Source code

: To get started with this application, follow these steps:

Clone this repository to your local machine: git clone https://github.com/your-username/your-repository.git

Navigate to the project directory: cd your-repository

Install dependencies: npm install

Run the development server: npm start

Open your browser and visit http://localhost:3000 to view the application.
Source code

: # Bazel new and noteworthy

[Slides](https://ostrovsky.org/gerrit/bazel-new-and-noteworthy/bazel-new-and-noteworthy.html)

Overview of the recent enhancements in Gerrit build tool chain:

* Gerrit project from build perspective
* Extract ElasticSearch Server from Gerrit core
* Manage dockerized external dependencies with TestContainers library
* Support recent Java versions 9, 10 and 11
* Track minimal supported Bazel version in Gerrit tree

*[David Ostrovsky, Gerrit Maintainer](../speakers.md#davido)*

YOUR ASSIGNMENT:
Give a tally of the lines in the listing above that contain the word "noteworthy", and provide nothing beyond the number.

RESULT OF THE EXERCISE:
2